One of the fears expressed about Medicare is that the cost savings measures and the administrative requirements might drive doctors out of the program and leave patients in a worse position. An editorial in the New York Times addresses this issue.

"In the critics’ most dire scenarios, baby boomers nearing retirement age could find that their current doctors are no longer willing to treat them under Medicare and that other doctors are turning them down as well. Those concerns have always been greatly exaggerated. Now a new analysis by experts at the Department of Health and Human Services should demolish that mythology for good."

"The analysts looked at seven years of federal survey data and found that doctors are not fleeing Medicare in droves; in fact, the percentage of doctors accepting new Medicare patients actually rose to 90.7 percent in 2012 from 87.9 percent in 2005. They are not shunning Medicare patients for better-paying private patients, either; the percentage of doctors accepting new Medicare patients in recent years was slightly higher than the percentage accepting new privately insured patients."

The number of doctors exiting the Medicare program is small, but it does have a large effect on their patients.

"Roughly 9,500 practicing doctors have currently opted out of Medicare, according to the Centers for Medicare and Medicaid Services. If patients want to stay with these doctors, they have to pay the bills themselves; neither the doctor nor the patient can receive any payment from Medicare."

"The number of doctors opting out is tiny compared with the number of doctors, 735,000, who remain in Medicare. In addition, they are augmented by hundreds of thousands of nurse practitioners and other non-doctor providers."

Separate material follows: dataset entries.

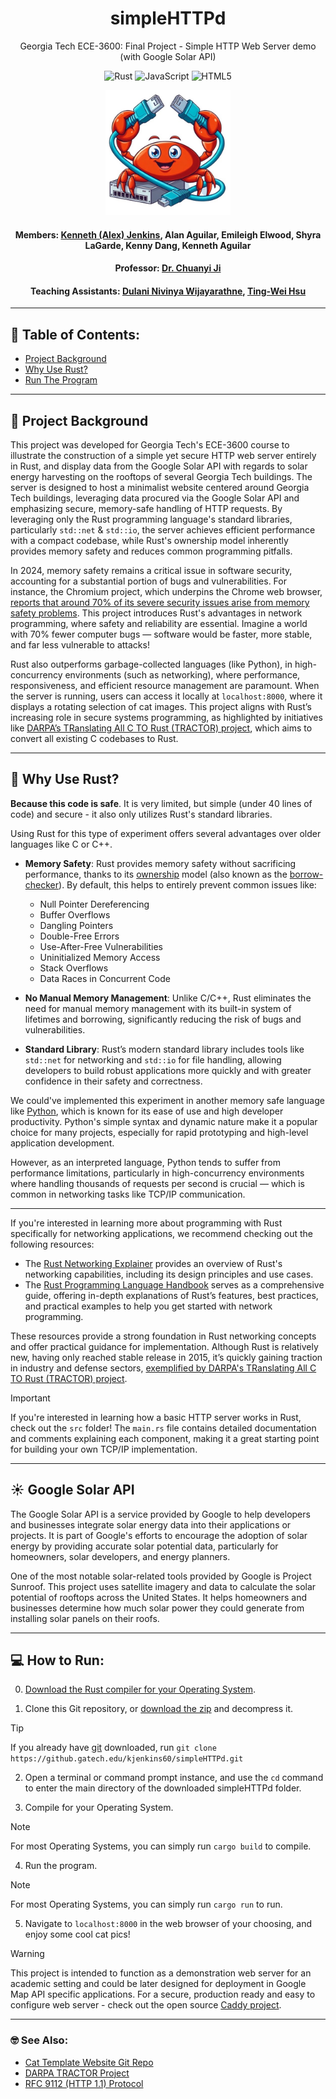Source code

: <div align="center">

# simpleHTTPd 
Georgia Tech ECE-3600: Final Project - Simple HTTP Web Server demo (with Google Solar API)

![Rust](https://img.shields.io/badge/rust-%23000000.svg?style=for-the-badge&logo=rust&logoColor=white)
![JavaScript](https://img.shields.io/badge/javascript-%23323330.svg?style=for-the-badge&logo=javascript&logoColor=%23F7DF1E)
![HTML5](https://img.shields.io/badge/html5-%23E34F26.svg?style=for-the-badge&logo=html5&logoColor=white)

<img src="/pics/clip.jpg" alt="Clip art" width="200" height="200">

#### Members: [Kenneth (Alex) Jenkins](https://alexj.io), Alan Aguilar, Emileigh Elwood, Shyra LaGarde, Kenny Dang, Kenneth Aguilar
#### Professor: [Dr. Chuanyi Ji](https://ece.gatech.edu/directory/chuanyi-ji)
#### Teaching Assistants: [Dulani Nivinya Wijayarathne](mailto:dwijayarathne3@gatech.edu), [Ting-Wei Hsu](mailto:thsu49@gatech.edu)

</div>

___
## 📖 Table of Contents:
* [Project Background](#Project-Background)
* [Why Use Rust?](#Why-Use-Rust)
* [Run The Program](#How-to-run)

---

## 🤔 Project Background 
This project was developed for Georgia Tech's ECE-3600 course to illustrate the construction of a simple yet secure HTTP web server entirely in Rust, and display data from the Google Solar API with regards to solar energy harvesting on the rooftops of several Georgia Tech buildings. The server is designed to host a minimalist website centered around Georgia Tech buildings, leveraging data procured via the Google Solar API and emphasizing secure, memory-safe handling of HTTP requests. By leveraging only the Rust programming language's standard libraries, particularly `std::net` & `std::io`, the server achieves efficient performance with a compact codebase, while Rust's ownership model inherently provides memory safety and reduces common programming pitfalls.

In 2024, memory safety remains a critical issue in software security, accounting for a substantial portion of bugs and vulnerabilities. For instance, the Chromium project, which underpins the Chrome web browser, [reports that around 70% of its severe security issues arise from memory safety problems](https://www.chromium.org/Home/chromium-security/memory-safety/). This project introduces Rust's advantages in network programming, where safety and reliability are essential. Imagine a world with 70% fewer computer bugs — software would be faster, more stable, and far less vulnerable to attacks!

Rust also outperforms garbage-collected languages (like Python), in high-concurrency environments (such as networking), where performance, responsiveness, and efficient resource management are paramount. When the server is running, users can access it locally at `localhost:8000`, where it displays a rotating selection of cat images. This project aligns with Rust’s increasing role in secure systems programming, as highlighted by initiatives like [DARPA’s TRanslating All C TO Rust (TRACTOR) project](https://www.darpa.mil/program/translating-all-c-to-rust), which aims to convert all existing C codebases to Rust.

___

## 🦀 Why Use Rust? 

**Because this code is safe**. It is very limited, but simple (under 40 lines of code) and secure - it also only utilizes Rust's standard libraries.

Using Rust for this type of experiment offers several advantages over older languages like C or C++. 

- **Memory Safety**: Rust provides memory safety without sacrificing performance, thanks to its [ownership](https://doc.rust-lang.org/1.8.0/book/ownership.html) model (also known as the [borrow-checker](https://doc.rust-lang.org/1.8.0/book/references-and-borrowing.html)). By default, this helps to entirely prevent common issues like:
  - Null Pointer Dereferencing
  - Buffer Overflows
  - Dangling Pointers
  - Double-Free Errors
  - Use-After-Free Vulnerabilities
  - Uninitialized Memory Access
  - Stack Overflows
  - Data Races in Concurrent Code

- **No Manual Memory Management**: Unlike C/C++, Rust eliminates the need for manual memory management with its built-in system of lifetimes and borrowing, significantly reducing the risk of bugs and vulnerabilities.

- **Standard Library**: Rust’s modern standard library includes tools like `std::net` for networking and `std::io` for file handling, allowing developers to build robust applications more quickly and with greater confidence in their safety and correctness.

We could've implemented this experiment in another memory safe language like [Python](https://docs.python.org/3/library/http.server.html), which is known for its ease of use and high developer productivity. Python's simple syntax and dynamic nature make it a popular choice for many projects, especially for rapid prototyping and high-level application development. 

However, as an interpreted language, Python tends to suffer from performance limitations, particularly in high-concurrency environments where handling thousands of requests per second is crucial — which is common in networking tasks like TCP/IP communication.
___

If you're interested in learning more about programming with Rust specifically for networking applications, we recommend checking out the following resources:

- The [Rust Networking Explainer](https://www.rust-lang.org/what/networking) provides an overview of Rust's networking capabilities, including its design principles and use cases.
- The [Rust Programming Language Handbook](https://doc.rust-lang.org/std/net/index.html) serves as a comprehensive guide, offering in-depth explanations of Rust’s features, best practices, and practical examples to help you get started with network programming.

These resources provide a strong foundation in Rust networking concepts and offer practical guidance for implementation. Although Rust is relatively new, having only reached stable release in 2015, it’s quickly gaining traction in industry and defense sectors, [exemplified by DARPA's TRanslating All C TO Rust (TRACTOR) project](https://www.darpa.mil/program/translating-all-c-to-rust).

> [!IMPORTANT]
> If you're interested in learning how a basic HTTP server works in Rust, check out the `src` folder!
> The `main.rs` file contains detailed documentation and comments explaining each component, making it
> a great starting point for building your own TCP/IP implementation. 

___

## ☀️ Google Solar API
The Google Solar API is a service provided by Google to help developers and businesses integrate solar energy data into their applications or projects. It is part of Google's efforts to encourage the adoption of solar energy by providing accurate solar potential data, particularly for homeowners, solar developers, and energy planners.

One of the most notable solar-related tools provided by Google is Project Sunroof. This project uses satellite imagery and data to calculate the solar potential of rooftops across the United States. It helps homeowners and businesses determine how much solar power they could generate from installing solar panels on their roofs.

---

## 💻 How to Run:
0. [Download the Rust compiler for your Operating System](https://www.rust-lang.org/).

1. Clone this Git repository, or [download the zip](https://github.gatech.edu/kjenkins60/simpleHTTPd/archive/refs/heads/main.zip) and decompress it.
> [!TIP]
> If you already have [git](https://git-scm.com) downloaded, run `git clone https://github.gatech.edu/kjenkins60/simpleHTTPd.git`

2. Open a terminal or command prompt instance, and use the `cd` command to enter the main directory of the downloaded simpleHTTPd folder.

3. Compile for your Operating System.
> [!NOTE]
> For most Operating Systems, you can simply run `cargo build` to compile.

4. Run the program.
> [!NOTE]
> For most Operating Systems, you can simply run `cargo run` to run.

5. Navigate to `localhost:8000` in the web browser of your choosing, and enjoy some cool cat pics!

> [!WARNING]
> This project is intended to function as a demonstration web server for an academic setting and could be later designed for deployment in Google Map API specific applications.
> For a secure, production ready and easy to configure web server - check out the open source [Caddy project](https://caddyserver.com/).
___
### 🤓 See Also:
- [Cat Template Website Git Repo](https://github.com/rockenman1234/CatTemplateWebsite)
- [DARPA TRACTOR Project](https://www.darpa.mil/program/translating-all-c-to-rust)
- [RFC 9112 (HTTP 1.1) Protocol](https://httpwg.org/specs/rfc9112.html)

Significant evolution is underway in our healthcare delivery systems. Until the outcome of these changes is clear, there can be no reliable projections of medical expenditures and budget deficits. While it is likely that some increase in charges or taxes will be required to maintain current benefit levels, it is too early to be able to respond intelligently to the problem.

We still have time to sit back and observe. Why not relax and do that, and enjoy whatever good news can be found.